→ **Directions for this task**:
The lines below that include "notes" are to be found and copied.

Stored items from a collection

::::

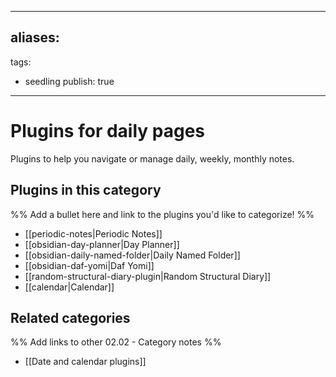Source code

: 
---
aliases:
- 
tags: 
- seedling 
publish: true
---


# Plugins for daily pages

Plugins to help you navigate or manage daily, weekly, monthly notes.

## Plugins in this category

%% Add a bullet here and link to the plugins you'd like to categorize! %%

- [[periodic-notes|Periodic Notes]]
- [[obsidian-day-planner|Day Planner]]
- [[obsidian-daily-named-folder|Daily Named Folder]]
- [[obsidian-daf-yomi|Daf Yomi]]
- [[random-structural-diary-plugin|Random Structural Diary]]
- [[calendar|Calendar]]

## Related categories

%% Add links to other 02.02 - Category notes %%

- [[Date and calendar plugins]]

::::

→ **Finished exercise**:
Plugins to help you navigate or manage daily, weekly, monthly notes.
- [[periodic-notes|Periodic Notes]]
%% Add links to other 02.02 - Category notes %%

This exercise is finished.